TASK DETAILS = Every record is to be duplicated exactly as it reads, without its images.

EXTRACTED INFORMATION =
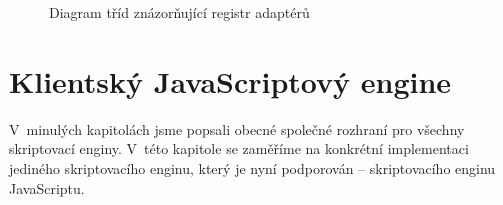 \begin{figure}[H]
  \begin{center}
    \caption{Diagram tříd znázorňující registr adaptérů}
    \label{Figure.AdapterRegistry}
  \end{center}
\end{figure}

\vspace{-1em}

\section{Klientský JavaScriptový engine}
\label{Chapter.Implementation.JavaScriptEngine}

V~minulých kapitolách jsme popsali obecné společné rozhraní pro všechny skriptovací enginy. V~této kapitole se zaměříme na konkrétní implementaci jediného skriptovacího enginu, který je nyní podporován -- skriptovacího enginu JavaScriptu.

ANSWER AREA =
 \begin{figure}[H]
  \begin{center}
    \caption{Diagram tříd znázorňující registr adaptérů}
    \label{Figure.AdapterRegistry}
  \end{center}
\end{figure}

\vspace{-1em}

\section{Klientský JavaScriptový engine}
\label{Chapter.Implementation.JavaScriptEngine}

V~minulých kapitolách jsme popsali obecné společné rozhraní pro všechny skriptovací enginy. V~této kapitole se zaměříme na konkrétní implementaci jediného skriptovacího enginu, který je nyní podporován -- skriptovacího enginu JavaScriptu.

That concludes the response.